Улов был разный, иногда домой привозили до 30 зайцев. Правда, к зиме у нас стояло около 500 ловушек, их за день не успевали проверить.

Помню первый выход. Выехали из села затемно. Когда приехали в леса, где стояли ловушки, стало совсем светло. Землю покрывал иней, прохладно, воздух чист, лист на деревьях желтел и осыпался. Отец мне указал, куда я должен идти и где мы должны встретиться. Иду по опушке леса. Издали увидел на ветке клочок травы - это заметки для ловушек. Подхожу: в кустах заяц. Увидя меня, он запрыгал.

Меня научили как поступать, если зайчик окажется в петле живым: мне надлежало взять его за уши, приподнять и палочкой ударить чуть пониже ушей. Я так и сделал. Кое-как поймал зайца, левой рукой схватил его уши и, не успев его поднять, как зайчишка закричал детским голосом, он не просто пищал, а плакал так, как плачут маленькие дети. Держа его крепко за уши я, прежде чем ударить по нужному месту специальной палочкой, случайно посмотрел в глаза. Зайчишка смотрел выпученными глазами так жалобно, что я не мог не зарыдать. Детский крик, молящие о пощаде глаза так подействовали на меня, что я отпустил его. Пленник сначала прыгнул, петлей его так сильно дернуло, что он кубарем полетел назад. Упав на землю, он тут же прыгнул снова, но петля его с каждым разом бросала оземь. Я долго стоял около мечущегося зверька, не решаясь снова поймать его и прикончить. Подумал: "Если этого отпущу, то тогда надо будет сделать то же самое со следующим". Зайчишка изнемог, и я без особого труда поймал его за уши, прикончил. И сколько потом не приходилось брать живых зайцев, я не мог убить в себе ту первую жалость, какую ощутил в начале охоты.

 

- 190 -

Став взрослым, я никогда не пользовался петлями, стрелял дичь уже ружьем, но потом случилось так, что ни утку, ни зайца я стрелять не мог - угнетала жалость.

Живя в Кожевниково, я отдал свое ружье знакомому рыбаку-охотнику и с тех пор не поднимал ружье ни на какую живность. Жалко.

Примерно в середине зимы мы получили разрешение ехать в свое село (Ольгинку). Мама очень не хотела возвращаться в родное село, слишком уж много печального было связано с пребыванием в нем, особенно в последние годы.

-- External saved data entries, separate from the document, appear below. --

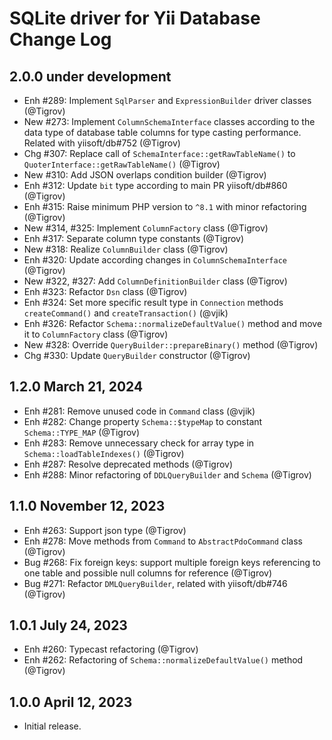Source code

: # SQLite driver for Yii Database Change Log

## 2.0.0 under development

- Enh #289: Implement `SqlParser` and `ExpressionBuilder` driver classes (@Tigrov)
- New #273: Implement `ColumnSchemaInterface` classes according to the data type of database table columns
  for type casting performance. Related with yiisoft/db#752 (@Tigrov)
- Chg #307: Replace call of `SchemaInterface::getRawTableName()` to `QuoterInterface::getRawTableName()` (@Tigrov)
- New #310: Add JSON overlaps condition builder (@Tigrov)
- Enh #312: Update `bit` type according to main PR yiisoft/db#860 (@Tigrov)
- Enh #315: Raise minimum PHP version to `^8.1` with minor refactoring (@Tigrov)
- New #314, #325: Implement `ColumnFactory` class (@Tigrov)
- Enh #317: Separate column type constants (@Tigrov)
- New #318: Realize `ColumnBuilder` class (@Tigrov)
- Enh #320: Update according changes in `ColumnSchemaInterface` (@Tigrov)
- New #322, #327: Add `ColumnDefinitionBuilder` class (@Tigrov)
- Enh #323: Refactor `Dsn` class (@Tigrov)
- Enh #324: Set more specific result type in `Connection` methods `createCommand()` and `createTransaction()` (@vjik)
- Enh #326: Refactor `Schema::normalizeDefaultValue()` method and move it to `ColumnFactory` class (@Tigrov)
- New #328: Override `QueryBuilder::prepareBinary()` method (@Tigrov)
- Chg #330: Update `QueryBuilder` constructor (@Tigrov)

## 1.2.0 March 21, 2024

- Enh #281: Remove unused code in `Command` class (@vjik)
- Enh #282: Change property `Schema::$typeMap` to constant `Schema::TYPE_MAP` (@Tigrov)
- Enh #283: Remove unnecessary check for array type in `Schema::loadTableIndexes()` (@Tigrov)
- Enh #287: Resolve deprecated methods (@Tigrov)
- Enh #288: Minor refactoring of `DDLQueryBuilder` and `Schema` (@Tigrov)

## 1.1.0 November 12, 2023

- Enh #263: Support json type (@Tigrov)
- Enh #278: Move methods from `Command` to `AbstractPdoCommand` class (@Tigrov)
- Bug #268: Fix foreign keys: support multiple foreign keys referencing to one table and possible null columns for reference (@Tigrov)
- Bug #271: Refactor `DMLQueryBuilder`, related with yiisoft/db#746 (@Tigrov)

## 1.0.1 July 24, 2023

- Enh #260: Typecast refactoring (@Tigrov)
- Enh #262: Refactoring of `Schema::normalizeDefaultValue()` method (@Tigrov)

## 1.0.0 April 12, 2023

- Initial release.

Отец же не мог смириться с мыслью: жить вдали от тех мест, к которым он прирос, как он часто говорил, что мох к болоту: сорви его, он тут же засохнет.

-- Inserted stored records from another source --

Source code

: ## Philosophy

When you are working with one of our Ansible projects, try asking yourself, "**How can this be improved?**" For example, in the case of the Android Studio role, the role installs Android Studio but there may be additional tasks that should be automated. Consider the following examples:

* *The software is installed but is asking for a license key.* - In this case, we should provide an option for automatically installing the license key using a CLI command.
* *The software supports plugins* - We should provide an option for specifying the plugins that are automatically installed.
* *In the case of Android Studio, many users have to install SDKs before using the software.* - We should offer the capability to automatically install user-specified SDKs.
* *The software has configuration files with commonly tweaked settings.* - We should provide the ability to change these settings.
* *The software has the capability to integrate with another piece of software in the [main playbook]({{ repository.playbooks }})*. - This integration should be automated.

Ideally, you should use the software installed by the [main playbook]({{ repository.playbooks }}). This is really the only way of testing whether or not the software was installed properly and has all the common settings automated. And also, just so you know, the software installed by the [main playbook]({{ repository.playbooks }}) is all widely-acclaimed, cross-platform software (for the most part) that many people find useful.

Село нас встретило неприветливо. Половина домов пустовала. За эти два года многие постройки пожгли на дрова, на окраинах села никто не жил.

Дом, в котором я родился, наш дом стоял без крыши, без окон, без дверей и пола. Крышу железную увезли в райцентр Марьевку.

Мы заняли пятистенник Новокрещенного, в нем сохранились окна (хотя не все), пол в одной комнате и печки. В колхоз отец не пошел сразу, так как питаться было нечем. Решили снова заняться охотой. Я начал вязать шатер, а потом сети, до лета с восхода и до заката солнца вязал, вязал и вязал.

Летом рыбачили, а зимой ловили косачей, охотились на зайцев. Вот один из эпизодов охот на косачей.

Частная ловля птицы шатром была запрещена, но у нас выхода не было - нужно было чем-то питаться.

Отец с полмесяца прикармливал табун косачей. Сначала обнаружил, что в лесу около Сараузека (маленькая речушка) ночует один и тот же табун косачей. Неподалеку от этого леса на стерне он наставил из комков земли чучела, а рядом с ними насыпал отходов, которые он раздобыл на току, навтыкал колосков пшеницы.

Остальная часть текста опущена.